The Company leases all their office space through operating leases, which expire at various dates through 2025. Many of the lease agreements obligate the Company to pay real estate taxes, insurance and certain maintenance costs, which are accounted for separately. Certain of the Company’s lease arrangements contain renewal provisions from 3 to 10 years, exercisable at the Company's option. The Company’s lease agreements do not contain any material residual value guarantees or material restrictive covenants.

The Company determines if an arrangement is an operating lease at inception. Leases with an initial term of 12 months or less are not recorded on the balance sheet. All other leases are recorded on the balance sheet as right-of-use assets and lease liabilities for the lease term.

Lease assets and lease liabilities are recognized at commencement date based on the present value of lease payments over the lease term and include options to extend or terminate the lease when they are reasonably certain to be exercised. The present value of lease payments is determined primarily using the incremental borrowing rate based on the information available at lease commencement date. The Company’s operating lease expense is recognized on a straight-line basis over the lease term and is recorded in Selling, general and administrative expenses.

Intangible Assets
 
The Company holds intangible assets with indefinite and finite lives. Intangible assets with indefinite useful lives are not amortized. Intangible assets with finite useful lives are amortized over their respective estimated useful lives, ranging from three to ten years, based on a pattern in which the economic benefit of the respective intangible asset is realized.


10

BG Staffing, Inc. and Subsidiaries
NOTES TO UNAUDITED CONSOLIDATED FINANCIAL STATEMENTS 



Identifiable intangible assets recognized in conjunction with acquisitions are recorded at fair value. Significant unobservable inputs are used to determine the fair value of the identifiable intangible assets based on the income approach valuation model whereby the present worth and anticipated future benefits of the identifiable intangible assets are discounted back to their net present value.

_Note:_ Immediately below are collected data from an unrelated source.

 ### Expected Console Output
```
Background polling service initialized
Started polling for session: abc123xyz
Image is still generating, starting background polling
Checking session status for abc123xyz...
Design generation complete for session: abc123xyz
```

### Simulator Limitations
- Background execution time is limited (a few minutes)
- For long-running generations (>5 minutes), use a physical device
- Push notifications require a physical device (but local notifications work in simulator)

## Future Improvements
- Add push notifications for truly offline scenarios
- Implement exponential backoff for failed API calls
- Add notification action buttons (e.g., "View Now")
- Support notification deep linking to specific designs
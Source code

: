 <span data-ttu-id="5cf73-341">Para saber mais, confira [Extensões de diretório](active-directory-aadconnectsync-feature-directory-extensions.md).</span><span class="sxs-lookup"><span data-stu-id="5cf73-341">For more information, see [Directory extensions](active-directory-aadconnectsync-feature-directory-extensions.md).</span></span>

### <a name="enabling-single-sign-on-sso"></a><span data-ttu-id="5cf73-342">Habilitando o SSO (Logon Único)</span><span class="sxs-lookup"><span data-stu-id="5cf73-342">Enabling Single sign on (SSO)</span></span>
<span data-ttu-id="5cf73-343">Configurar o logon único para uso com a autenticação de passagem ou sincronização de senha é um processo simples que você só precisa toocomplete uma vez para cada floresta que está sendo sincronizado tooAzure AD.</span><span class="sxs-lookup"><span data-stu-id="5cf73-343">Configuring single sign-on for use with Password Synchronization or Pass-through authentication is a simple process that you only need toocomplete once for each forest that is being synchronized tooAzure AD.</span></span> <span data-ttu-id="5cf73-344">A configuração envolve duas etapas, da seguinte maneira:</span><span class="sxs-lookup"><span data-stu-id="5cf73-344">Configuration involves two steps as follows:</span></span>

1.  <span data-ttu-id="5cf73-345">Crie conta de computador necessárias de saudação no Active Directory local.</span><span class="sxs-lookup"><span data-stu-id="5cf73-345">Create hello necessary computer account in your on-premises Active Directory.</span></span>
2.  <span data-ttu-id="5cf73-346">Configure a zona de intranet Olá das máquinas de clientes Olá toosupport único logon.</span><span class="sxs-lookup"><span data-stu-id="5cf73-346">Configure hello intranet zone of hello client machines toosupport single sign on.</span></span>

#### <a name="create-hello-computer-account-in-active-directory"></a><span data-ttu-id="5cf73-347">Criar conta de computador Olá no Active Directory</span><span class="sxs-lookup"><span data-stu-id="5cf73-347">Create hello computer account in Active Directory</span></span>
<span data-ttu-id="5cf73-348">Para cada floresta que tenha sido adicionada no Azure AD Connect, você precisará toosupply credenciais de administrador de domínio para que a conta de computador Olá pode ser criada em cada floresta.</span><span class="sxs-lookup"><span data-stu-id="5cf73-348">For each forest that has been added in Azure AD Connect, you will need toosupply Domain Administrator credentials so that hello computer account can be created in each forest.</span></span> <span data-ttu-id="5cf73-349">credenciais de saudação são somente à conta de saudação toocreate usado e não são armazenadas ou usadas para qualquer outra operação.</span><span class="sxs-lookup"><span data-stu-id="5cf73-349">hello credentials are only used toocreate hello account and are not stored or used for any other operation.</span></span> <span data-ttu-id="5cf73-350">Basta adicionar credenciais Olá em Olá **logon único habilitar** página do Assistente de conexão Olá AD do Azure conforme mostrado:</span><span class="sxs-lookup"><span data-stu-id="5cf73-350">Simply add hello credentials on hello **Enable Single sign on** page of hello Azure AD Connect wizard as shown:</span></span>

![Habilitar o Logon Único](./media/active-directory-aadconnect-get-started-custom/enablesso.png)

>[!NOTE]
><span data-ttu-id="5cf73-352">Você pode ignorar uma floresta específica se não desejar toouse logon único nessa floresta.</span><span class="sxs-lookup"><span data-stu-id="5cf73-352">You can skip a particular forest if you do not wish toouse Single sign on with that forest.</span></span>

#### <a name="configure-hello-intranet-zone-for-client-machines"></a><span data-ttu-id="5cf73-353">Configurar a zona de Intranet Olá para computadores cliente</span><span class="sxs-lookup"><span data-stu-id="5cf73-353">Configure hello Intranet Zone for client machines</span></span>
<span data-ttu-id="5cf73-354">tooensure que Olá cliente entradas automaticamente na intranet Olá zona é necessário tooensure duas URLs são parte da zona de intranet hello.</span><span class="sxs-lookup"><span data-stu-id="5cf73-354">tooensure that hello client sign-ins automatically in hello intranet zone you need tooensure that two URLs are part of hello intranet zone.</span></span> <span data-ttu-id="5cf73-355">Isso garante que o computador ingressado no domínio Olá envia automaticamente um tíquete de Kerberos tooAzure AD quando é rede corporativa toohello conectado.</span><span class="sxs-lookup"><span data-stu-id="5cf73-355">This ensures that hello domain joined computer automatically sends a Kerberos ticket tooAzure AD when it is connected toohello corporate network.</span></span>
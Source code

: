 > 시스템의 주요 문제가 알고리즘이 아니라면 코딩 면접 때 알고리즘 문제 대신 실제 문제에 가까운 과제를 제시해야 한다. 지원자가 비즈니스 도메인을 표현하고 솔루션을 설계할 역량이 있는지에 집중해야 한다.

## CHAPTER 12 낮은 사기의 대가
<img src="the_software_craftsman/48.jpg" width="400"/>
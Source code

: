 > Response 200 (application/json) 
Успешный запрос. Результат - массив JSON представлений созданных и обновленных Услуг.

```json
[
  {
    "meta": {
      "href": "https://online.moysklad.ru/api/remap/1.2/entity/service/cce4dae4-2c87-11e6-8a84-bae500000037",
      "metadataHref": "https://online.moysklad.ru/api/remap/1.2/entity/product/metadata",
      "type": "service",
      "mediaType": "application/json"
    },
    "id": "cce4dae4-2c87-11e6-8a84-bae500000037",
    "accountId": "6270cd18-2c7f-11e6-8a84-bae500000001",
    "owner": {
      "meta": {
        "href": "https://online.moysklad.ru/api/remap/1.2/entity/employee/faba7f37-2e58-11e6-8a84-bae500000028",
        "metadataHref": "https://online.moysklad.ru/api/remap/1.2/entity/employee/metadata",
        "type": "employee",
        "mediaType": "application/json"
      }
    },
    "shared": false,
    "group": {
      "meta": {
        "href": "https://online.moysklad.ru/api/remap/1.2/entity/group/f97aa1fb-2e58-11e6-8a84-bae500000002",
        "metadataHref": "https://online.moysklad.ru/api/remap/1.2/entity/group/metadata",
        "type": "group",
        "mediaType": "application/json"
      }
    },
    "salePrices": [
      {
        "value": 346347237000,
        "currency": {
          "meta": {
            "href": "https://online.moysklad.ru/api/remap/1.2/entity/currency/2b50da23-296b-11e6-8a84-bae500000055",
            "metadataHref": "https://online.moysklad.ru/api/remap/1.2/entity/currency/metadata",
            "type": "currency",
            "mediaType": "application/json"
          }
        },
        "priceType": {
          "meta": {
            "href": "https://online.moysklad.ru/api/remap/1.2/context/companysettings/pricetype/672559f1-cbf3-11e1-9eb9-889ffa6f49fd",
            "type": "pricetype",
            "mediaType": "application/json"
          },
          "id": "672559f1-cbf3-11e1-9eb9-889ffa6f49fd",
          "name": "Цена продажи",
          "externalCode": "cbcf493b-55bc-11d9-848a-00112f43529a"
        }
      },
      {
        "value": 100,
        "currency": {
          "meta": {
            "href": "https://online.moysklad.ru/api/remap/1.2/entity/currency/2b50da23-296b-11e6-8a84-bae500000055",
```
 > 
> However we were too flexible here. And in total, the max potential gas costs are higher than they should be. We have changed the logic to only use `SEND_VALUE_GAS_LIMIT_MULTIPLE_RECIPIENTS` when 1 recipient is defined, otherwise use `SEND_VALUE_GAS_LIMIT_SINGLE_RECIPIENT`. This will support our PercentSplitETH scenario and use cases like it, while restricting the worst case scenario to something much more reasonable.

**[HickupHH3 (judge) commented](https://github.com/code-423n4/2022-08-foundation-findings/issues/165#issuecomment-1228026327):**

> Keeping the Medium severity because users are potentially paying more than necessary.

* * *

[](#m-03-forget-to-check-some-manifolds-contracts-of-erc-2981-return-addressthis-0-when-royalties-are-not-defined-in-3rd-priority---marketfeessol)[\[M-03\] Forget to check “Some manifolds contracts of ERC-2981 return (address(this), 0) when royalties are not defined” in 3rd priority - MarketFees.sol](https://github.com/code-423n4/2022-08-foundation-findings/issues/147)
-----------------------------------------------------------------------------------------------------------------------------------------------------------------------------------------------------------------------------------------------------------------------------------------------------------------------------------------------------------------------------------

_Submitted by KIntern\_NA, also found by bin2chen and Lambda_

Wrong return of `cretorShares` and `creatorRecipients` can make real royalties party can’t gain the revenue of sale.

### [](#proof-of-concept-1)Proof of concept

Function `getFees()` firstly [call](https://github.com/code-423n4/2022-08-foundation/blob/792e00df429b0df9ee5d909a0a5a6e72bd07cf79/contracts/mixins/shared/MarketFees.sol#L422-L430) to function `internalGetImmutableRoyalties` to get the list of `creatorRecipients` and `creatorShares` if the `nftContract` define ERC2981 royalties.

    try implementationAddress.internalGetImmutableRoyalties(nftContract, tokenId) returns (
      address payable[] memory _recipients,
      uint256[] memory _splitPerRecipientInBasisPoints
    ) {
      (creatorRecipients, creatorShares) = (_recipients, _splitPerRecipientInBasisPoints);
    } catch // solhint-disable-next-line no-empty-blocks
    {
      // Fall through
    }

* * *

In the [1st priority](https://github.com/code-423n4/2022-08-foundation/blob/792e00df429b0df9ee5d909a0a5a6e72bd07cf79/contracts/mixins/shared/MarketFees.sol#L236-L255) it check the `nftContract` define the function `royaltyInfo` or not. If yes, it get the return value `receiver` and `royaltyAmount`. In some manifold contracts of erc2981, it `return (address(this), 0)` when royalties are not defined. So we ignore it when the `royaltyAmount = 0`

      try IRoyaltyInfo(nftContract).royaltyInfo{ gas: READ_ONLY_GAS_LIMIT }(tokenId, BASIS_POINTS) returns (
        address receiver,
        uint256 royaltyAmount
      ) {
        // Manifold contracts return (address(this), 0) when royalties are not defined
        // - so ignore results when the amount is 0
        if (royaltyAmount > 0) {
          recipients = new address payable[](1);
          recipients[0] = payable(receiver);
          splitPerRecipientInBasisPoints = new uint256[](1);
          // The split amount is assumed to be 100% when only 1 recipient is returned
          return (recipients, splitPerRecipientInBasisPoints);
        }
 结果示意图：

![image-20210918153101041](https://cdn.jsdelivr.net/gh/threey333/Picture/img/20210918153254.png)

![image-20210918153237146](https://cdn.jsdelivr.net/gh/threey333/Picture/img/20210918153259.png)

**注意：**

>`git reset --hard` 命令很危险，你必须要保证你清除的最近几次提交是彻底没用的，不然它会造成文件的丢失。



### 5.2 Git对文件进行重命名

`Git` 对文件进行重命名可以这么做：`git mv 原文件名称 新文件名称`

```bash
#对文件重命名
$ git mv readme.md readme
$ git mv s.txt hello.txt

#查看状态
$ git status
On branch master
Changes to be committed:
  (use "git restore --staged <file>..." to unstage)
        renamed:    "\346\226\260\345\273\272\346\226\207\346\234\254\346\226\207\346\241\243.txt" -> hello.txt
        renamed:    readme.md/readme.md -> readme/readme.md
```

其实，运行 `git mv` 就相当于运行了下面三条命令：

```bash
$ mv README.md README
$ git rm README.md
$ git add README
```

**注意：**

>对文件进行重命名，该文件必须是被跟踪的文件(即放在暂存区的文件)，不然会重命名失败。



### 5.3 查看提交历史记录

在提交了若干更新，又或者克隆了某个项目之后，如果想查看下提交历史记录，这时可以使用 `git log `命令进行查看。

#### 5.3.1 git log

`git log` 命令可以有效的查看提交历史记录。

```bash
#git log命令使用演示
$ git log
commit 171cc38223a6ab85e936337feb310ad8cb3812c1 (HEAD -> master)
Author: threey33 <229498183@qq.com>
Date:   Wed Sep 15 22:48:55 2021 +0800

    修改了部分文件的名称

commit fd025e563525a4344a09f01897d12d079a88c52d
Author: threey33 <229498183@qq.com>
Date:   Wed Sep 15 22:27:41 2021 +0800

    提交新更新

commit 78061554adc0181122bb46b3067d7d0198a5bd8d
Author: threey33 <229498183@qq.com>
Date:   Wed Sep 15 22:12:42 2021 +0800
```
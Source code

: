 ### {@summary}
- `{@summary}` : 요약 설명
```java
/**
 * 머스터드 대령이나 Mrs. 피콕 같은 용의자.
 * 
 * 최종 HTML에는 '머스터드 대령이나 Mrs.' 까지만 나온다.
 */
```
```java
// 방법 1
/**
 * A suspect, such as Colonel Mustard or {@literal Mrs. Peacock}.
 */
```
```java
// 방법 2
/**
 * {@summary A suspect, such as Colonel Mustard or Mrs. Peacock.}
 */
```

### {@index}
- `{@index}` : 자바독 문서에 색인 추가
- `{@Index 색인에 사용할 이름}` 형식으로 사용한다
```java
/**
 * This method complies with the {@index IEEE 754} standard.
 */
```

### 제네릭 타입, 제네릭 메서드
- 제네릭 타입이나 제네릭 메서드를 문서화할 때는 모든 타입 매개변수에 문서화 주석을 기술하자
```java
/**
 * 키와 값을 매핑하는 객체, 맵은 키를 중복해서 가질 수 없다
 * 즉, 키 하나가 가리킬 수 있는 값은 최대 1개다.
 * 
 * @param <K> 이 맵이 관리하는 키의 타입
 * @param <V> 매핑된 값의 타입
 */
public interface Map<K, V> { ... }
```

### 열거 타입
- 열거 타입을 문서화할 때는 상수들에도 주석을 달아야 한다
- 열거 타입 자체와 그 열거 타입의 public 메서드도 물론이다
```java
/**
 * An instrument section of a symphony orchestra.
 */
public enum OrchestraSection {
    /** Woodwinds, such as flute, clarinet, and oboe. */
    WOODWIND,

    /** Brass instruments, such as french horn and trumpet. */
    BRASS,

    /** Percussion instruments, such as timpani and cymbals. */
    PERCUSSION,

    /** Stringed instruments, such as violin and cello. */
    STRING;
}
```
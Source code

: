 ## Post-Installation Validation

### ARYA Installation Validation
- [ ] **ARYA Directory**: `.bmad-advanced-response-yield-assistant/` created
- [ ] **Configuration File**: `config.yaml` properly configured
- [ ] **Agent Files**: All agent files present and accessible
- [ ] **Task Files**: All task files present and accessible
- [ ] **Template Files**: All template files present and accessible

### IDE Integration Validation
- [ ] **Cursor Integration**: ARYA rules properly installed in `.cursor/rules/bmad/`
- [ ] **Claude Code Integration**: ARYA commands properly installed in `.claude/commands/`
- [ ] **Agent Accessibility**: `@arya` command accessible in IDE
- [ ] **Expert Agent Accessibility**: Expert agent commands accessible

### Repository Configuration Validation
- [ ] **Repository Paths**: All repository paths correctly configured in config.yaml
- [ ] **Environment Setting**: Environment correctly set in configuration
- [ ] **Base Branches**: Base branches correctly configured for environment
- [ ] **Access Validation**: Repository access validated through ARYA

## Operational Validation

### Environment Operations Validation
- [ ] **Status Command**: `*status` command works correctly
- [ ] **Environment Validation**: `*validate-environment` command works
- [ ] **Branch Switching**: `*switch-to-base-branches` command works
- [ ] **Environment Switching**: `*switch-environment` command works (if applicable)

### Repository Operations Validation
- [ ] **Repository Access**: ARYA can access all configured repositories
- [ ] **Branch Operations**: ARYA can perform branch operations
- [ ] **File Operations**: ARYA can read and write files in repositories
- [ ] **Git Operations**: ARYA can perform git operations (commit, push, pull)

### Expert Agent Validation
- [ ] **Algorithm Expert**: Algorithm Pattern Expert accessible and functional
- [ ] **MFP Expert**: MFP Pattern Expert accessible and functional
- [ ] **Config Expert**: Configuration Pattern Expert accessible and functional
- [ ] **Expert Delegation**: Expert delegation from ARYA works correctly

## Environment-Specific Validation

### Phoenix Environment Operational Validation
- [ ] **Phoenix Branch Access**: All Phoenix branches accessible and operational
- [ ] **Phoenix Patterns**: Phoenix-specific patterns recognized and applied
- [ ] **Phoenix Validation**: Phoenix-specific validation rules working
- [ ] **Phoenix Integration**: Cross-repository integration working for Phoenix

The Company capitalizes purchased software and internal payroll costs directly incurred in the modification of software for internal use. Software maintenance and training costs are expensed in the period incurred.

The Company evaluates the recoverability of intangible assets whenever events or changes in circumstances indicate that an intangible asset’s carrying amount may not be recoverable. The Company annually evaluates the remaining useful lives of all intangible assets to determine whether events and circumstances warrant a revision to the remaining period of amortization.
 
Goodwill
 
Goodwill is not amortized, but instead is evaluated at the reporting unit level for impairment annually at the end of each fiscal year, or more frequently, if conditions indicate an earlier review is necessary. If the Company has determined that it is more likely than not that the fair value for one or more reporting units is greater than their carrying value, the Company may use a qualitative assessment for the annual impairment test.

Deferred Financing Fees
 
Deferred financing fees are amortized using the effective interest method over the term of the respective loans. Debt issuance costs related to a recognized debt liability are presented in the balance sheet as a direct deduction from the carrying amount of the related debt liability.
 
Contingent Consideration

The Company has obligations, to be paid in cash, related to its acquisitions if certain future operating and financial goals are met. The fair value of this contingent consideration is determined using expected cash flows and present value technique. The fair value calculation of the expected future payments uses a discount rate commensurate with the risks of the expected cash flow. The resulting discount is amortized as interest expense over the outstanding period using the effective interest method.
 
Revenue Recognition
 
The Company derives its revenues from three segments: Real Estate, Professional, and Light Industrial. The Company provides temporary staffing and permanent placement services. Revenues are recognized when promised services are delivered to client partners, in an amount that reflects the consideration the Company expects to be entitled to in exchange for those services. Revenues as presented on the consolidated statements of operations represent services rendered to client partners less sales adjustments and allowances. Reimbursements, including those related to out-of-pocket expenses, are also included in revenues, and the related amounts of reimbursable expenses are included in cost of services.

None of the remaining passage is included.